Vendetta (Page 68)

“But there’s so much kindness in you, Nic,” I whispered.

“Kindness for the right people.” He watched my lips as he trailed his finger beneath them. “For people like you.”

I felt a familiar rush in the air. Don’t get distracted. What were all those things I’d wanted to say? Suddenly I couldn’t remember a single one. “You shouldn’t break the law.”

He pulled my chin toward him and brushed his nose against mine. “I know,” he hummed against my lips. His breath was as unsteady as mine. “Bella mia,” he moaned softly into my mouth, and that was all it took to make my resolve implode.

This time, our kiss was deeper than before. Nic tangled his hands in my hair, pulling me into his body and molding my shape to his. He dragged his mouth along my skin, intoxicating me with his kisses. “Staying away from you is too hard,” he groaned into my neck. “I don’t want to be good anymore.”

“Then don’t be,” I said, clutching him tighter and feeling the muscles in his back flex against my fingers. Gently, he dipped my head back and found my mouth again, parting my lips with his tongue as he pushed me down across the couch, holding me beneath him.

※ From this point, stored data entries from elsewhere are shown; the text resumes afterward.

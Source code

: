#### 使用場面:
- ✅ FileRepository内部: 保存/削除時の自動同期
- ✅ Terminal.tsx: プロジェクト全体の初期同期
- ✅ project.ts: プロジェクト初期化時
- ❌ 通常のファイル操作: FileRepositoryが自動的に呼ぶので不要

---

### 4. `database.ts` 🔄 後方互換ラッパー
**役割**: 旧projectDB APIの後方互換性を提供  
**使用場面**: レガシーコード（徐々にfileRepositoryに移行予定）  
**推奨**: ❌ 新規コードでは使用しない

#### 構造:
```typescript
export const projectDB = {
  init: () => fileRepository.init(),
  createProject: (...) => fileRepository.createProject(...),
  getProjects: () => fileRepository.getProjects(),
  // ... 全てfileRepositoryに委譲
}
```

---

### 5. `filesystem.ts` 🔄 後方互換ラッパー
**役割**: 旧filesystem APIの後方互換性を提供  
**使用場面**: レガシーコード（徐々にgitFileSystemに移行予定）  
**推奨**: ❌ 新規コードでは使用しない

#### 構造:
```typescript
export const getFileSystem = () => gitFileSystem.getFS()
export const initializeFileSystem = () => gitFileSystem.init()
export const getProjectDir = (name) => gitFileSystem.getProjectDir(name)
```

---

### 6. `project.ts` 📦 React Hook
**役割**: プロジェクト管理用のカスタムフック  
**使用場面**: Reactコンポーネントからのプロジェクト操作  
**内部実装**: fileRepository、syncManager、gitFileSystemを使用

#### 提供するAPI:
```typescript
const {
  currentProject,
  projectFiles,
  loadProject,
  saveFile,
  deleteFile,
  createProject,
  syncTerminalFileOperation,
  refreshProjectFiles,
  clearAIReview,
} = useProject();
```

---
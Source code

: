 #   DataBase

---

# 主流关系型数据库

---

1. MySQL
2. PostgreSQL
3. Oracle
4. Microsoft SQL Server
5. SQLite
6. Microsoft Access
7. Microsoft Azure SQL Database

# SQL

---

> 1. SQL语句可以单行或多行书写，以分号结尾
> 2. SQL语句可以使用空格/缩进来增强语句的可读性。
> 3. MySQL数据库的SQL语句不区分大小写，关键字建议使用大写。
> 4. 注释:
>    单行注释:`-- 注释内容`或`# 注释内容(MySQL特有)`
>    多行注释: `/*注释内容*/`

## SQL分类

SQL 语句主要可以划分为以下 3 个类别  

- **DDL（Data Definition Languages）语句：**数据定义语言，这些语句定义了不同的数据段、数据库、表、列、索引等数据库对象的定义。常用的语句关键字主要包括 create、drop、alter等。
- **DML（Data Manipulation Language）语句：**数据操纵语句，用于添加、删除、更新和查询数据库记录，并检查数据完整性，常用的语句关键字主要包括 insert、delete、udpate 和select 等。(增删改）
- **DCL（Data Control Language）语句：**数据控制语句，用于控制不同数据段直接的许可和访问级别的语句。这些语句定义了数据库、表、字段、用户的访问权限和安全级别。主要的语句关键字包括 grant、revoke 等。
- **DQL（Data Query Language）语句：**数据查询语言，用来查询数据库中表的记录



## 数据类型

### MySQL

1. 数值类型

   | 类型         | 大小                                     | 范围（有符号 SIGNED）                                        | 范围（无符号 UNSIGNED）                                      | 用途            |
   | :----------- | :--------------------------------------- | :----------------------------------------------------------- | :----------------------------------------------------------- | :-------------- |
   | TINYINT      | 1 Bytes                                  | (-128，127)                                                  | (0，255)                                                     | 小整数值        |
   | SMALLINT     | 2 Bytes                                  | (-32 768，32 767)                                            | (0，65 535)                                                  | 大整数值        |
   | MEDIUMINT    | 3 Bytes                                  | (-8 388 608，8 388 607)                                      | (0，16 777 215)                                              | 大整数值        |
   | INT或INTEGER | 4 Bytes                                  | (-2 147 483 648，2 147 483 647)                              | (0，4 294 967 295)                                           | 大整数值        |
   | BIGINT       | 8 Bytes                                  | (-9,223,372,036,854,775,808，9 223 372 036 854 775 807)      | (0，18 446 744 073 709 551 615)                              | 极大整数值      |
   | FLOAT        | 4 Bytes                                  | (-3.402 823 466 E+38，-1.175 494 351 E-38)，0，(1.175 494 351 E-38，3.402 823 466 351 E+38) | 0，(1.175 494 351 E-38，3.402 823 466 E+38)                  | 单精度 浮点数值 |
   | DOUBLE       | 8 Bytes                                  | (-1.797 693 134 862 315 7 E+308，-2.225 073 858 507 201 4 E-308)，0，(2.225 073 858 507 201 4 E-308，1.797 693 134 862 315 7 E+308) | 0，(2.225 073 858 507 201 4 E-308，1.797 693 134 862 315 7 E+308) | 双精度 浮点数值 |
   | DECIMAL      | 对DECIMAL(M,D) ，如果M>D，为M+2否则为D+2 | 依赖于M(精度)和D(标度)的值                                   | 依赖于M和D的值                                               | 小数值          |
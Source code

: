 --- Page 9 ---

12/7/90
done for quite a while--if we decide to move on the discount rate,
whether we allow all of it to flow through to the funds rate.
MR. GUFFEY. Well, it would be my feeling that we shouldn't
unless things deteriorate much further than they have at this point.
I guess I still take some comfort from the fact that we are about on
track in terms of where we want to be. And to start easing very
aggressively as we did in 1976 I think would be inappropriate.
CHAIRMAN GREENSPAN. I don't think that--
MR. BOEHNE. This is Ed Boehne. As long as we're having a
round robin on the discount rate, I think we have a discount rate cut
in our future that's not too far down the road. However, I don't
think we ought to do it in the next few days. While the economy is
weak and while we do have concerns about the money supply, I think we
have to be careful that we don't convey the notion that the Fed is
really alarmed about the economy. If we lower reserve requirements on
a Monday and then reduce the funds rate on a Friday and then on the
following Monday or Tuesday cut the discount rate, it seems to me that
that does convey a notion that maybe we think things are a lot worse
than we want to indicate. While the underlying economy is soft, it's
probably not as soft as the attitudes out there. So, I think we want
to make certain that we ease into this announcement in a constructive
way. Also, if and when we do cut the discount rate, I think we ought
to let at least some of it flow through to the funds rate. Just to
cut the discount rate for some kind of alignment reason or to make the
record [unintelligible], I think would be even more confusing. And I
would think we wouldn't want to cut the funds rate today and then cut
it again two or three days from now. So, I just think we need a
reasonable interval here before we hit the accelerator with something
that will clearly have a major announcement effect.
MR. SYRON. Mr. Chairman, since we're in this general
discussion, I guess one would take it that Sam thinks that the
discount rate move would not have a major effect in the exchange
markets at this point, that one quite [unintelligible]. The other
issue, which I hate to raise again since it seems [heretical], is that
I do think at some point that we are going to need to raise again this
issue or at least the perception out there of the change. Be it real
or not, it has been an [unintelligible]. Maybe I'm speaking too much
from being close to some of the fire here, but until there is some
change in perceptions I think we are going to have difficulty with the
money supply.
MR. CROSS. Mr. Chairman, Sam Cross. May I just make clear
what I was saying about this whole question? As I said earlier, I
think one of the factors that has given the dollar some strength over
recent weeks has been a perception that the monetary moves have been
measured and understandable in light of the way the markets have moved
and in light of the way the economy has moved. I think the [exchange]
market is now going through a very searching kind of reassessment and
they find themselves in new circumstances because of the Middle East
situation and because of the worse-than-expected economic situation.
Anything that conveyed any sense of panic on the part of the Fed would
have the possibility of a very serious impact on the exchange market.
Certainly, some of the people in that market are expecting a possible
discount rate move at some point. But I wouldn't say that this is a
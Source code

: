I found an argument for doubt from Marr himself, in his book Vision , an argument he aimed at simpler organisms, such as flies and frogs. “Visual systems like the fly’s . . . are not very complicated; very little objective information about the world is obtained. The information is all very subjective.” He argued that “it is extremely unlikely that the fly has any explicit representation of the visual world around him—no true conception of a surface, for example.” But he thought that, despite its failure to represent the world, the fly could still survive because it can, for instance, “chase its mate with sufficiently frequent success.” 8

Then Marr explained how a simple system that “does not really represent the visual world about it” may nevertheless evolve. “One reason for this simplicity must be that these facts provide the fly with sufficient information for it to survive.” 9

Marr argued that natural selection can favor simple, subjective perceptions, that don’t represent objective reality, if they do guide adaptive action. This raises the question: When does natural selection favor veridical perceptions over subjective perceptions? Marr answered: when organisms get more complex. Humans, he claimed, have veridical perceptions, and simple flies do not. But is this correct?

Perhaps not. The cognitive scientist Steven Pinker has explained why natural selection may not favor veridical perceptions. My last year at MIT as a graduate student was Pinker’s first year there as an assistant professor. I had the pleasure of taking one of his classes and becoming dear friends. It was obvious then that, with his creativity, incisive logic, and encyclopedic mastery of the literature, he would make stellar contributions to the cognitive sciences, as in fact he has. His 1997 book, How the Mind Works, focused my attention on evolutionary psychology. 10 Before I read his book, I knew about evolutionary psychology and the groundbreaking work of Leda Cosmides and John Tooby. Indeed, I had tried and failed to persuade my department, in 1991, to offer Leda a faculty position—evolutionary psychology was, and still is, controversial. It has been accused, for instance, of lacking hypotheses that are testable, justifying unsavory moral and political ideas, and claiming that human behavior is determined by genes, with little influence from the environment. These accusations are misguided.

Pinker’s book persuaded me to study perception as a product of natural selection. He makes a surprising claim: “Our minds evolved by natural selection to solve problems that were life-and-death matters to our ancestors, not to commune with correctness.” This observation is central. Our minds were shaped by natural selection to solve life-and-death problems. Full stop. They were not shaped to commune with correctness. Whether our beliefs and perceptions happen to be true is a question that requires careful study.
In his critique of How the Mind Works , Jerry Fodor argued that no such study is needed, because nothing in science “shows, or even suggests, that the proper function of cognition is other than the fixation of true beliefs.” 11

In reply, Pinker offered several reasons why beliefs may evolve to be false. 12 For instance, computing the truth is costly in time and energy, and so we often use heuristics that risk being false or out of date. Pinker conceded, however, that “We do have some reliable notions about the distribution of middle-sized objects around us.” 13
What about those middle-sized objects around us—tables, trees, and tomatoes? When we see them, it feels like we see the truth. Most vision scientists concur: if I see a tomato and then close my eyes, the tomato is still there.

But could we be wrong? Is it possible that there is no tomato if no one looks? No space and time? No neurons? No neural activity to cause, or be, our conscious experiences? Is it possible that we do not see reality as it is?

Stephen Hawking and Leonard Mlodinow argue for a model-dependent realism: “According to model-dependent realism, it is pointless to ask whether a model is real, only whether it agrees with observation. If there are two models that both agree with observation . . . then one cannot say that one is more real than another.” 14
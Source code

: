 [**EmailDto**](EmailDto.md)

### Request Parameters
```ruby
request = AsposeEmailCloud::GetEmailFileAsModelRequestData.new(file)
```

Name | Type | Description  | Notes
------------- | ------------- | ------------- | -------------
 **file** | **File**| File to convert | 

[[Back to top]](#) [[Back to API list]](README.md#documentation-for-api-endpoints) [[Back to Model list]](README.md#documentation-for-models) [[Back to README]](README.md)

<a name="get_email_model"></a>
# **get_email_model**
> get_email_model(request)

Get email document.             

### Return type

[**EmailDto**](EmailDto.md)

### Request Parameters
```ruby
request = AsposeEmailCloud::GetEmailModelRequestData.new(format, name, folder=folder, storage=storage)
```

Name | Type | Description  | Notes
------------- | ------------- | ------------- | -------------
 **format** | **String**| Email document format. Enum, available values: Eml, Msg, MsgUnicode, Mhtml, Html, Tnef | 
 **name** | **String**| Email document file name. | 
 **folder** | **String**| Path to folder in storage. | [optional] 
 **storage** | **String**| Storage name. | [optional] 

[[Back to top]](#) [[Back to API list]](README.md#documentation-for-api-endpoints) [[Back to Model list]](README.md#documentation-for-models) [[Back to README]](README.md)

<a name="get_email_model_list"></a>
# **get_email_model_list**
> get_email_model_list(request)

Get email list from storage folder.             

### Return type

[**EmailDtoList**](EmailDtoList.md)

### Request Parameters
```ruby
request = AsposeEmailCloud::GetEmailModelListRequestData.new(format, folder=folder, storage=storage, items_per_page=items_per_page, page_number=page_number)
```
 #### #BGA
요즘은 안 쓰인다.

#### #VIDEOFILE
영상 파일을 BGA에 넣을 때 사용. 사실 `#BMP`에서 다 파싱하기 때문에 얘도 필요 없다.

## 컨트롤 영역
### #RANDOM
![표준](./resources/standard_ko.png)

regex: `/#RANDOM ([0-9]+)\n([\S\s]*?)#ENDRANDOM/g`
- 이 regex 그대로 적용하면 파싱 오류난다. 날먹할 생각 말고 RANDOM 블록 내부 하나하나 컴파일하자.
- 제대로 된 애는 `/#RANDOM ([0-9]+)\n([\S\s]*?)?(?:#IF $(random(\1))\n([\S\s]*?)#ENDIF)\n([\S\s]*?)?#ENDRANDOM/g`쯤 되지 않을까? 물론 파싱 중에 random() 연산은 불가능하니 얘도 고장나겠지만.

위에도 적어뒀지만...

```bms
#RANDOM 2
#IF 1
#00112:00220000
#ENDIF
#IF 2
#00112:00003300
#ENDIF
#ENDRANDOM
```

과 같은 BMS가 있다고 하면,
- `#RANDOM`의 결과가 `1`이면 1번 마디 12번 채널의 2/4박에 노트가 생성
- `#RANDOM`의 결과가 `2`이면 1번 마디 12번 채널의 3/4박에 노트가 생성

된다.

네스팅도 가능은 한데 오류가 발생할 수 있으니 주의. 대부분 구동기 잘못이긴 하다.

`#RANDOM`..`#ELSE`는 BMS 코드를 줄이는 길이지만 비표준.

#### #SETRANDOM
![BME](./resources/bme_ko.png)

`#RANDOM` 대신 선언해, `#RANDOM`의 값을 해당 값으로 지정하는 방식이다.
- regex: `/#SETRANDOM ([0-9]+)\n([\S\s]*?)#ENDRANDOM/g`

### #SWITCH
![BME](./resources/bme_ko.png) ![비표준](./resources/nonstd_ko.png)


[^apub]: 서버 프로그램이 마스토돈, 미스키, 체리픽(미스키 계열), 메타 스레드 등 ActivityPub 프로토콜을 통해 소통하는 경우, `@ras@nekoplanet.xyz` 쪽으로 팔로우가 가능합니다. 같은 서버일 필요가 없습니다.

When the sound of the front door slamming against its hinges made the couch jump under us, we were shocked back into reality. I pulled myself up just in time to see the look of unbridled horror on Nic’s face. He shot up, his cheeks flushed with pink, his eyes darting.

Luca stalked into the room.

“Nic, have you heard from Val — What the hell is she doing here?” The beginning of his sentence differed drastically from its end, which grew substantially in pitch.

Nic raised his hands in the air like he was surrendering to a police officer, positioning his body protectively in front of me as though Luca might lunge and tear my throat out.

He came to tower over us. Fury and shock mingled in his eyes, but there was something else there, too, something I couldn’t place. “Nic, I am going to rip your heart out and make you eat it, you stupid …” His sentence descended into the worst combination of expletives I had ever heard in one single breath.

Nic jumped to his feet and squared up to his brother. “I had to explain what she saw.”

Luca’s icy blue eyes flashed with fury. “So you brought her here?”

Nic balled his fists. “Don’t start.”

Feeling dangerously close to losing it, I sprang to my feet and pushed past Luca. I couldn’t handle being on the edge of a conversation that would undoubtedly slide right over my head, but still be close enough to drive me insane with questions. I shouldn’t have been there with them anyway, and now that my clarity was back, I was going to use it. “I’m going to get out of here.”

Nic reached for me, but Luca slapped his hand away. “Let her go,” he warned. “Unless you want this whole thing to get worse.”

Nic didn’t protest, and I wondered why. I stepped away from him, sliding across Luca’s stiffened frame without another look at either of them and banging the front door behind me in my own display of hostility.

As I crunched through the gravel of the driveway, my mind revolted with questions about how I had gotten back into the same situation all over again. I had just begun to move on and now I was back at square one, feeling confused and jilted by a mafioso who was as good for me as a syringe full of poison.

I started to run, skidding over the gravel, but I didn’t get far before something wrapped around my arm and I was twirled unceremoniously into the unyielding frame of the last person I wanted to see.

I removed myself from where I had landed against Luca’s chest. He gripped my shoulders and pushed against me until I was backing up against the stone wall at the end of the driveway, pinned between his hands just like before. His face adopted the angry, feral appearance I was already so familiar with. “I thought I told you I don’t ever want to see you in my house again.” He was so close I could see a small white scar above the right side of his lip. It occurred to me, pretty inappropriately, that I was probably one of very few people alive who knew it was there.

I blew a stray strand of hair from my eyes, rustling his in the process. Now armed with the knowledge that he wouldn’t hurt an innocent girl, I felt fractionally more confident about how I could speak to him. “Nic invited me.”

“I don’t care if the Pope invited you. You’re not welcome here.”

“Well, take it up with your brother. I don’t respect your authority.”

My reply provoked his temper, which was etched above his eyebrows in deep dents. “You know you shouldn’t be with him.”

“I can handle it.”

“You can’t.”

“I know you won’t hurt me.”

Luca’s eyes flashed in warning, but when he spoke again it was quiet — gentle, almost. “That doesn’t mean you won’t get hurt.” He scrunched his eyes in frustration, and when he opened them again they were blazing. “Just tell me what I need to do to get rid of you, since rehashing your father’s crime didn’t help!”

I pushed my face forward and clenched my jaw. “Tell me what you’re doing in Cedar Hill.”

Luca regarded me warily, hesitating, then — “No.”

“Then I guess I’ll just stick around here.”

“I wouldn’t do that if I were you,” he threatened.

“What are you going to do, Luca?” I clenched my fists at my side. “Pull a gun on me?”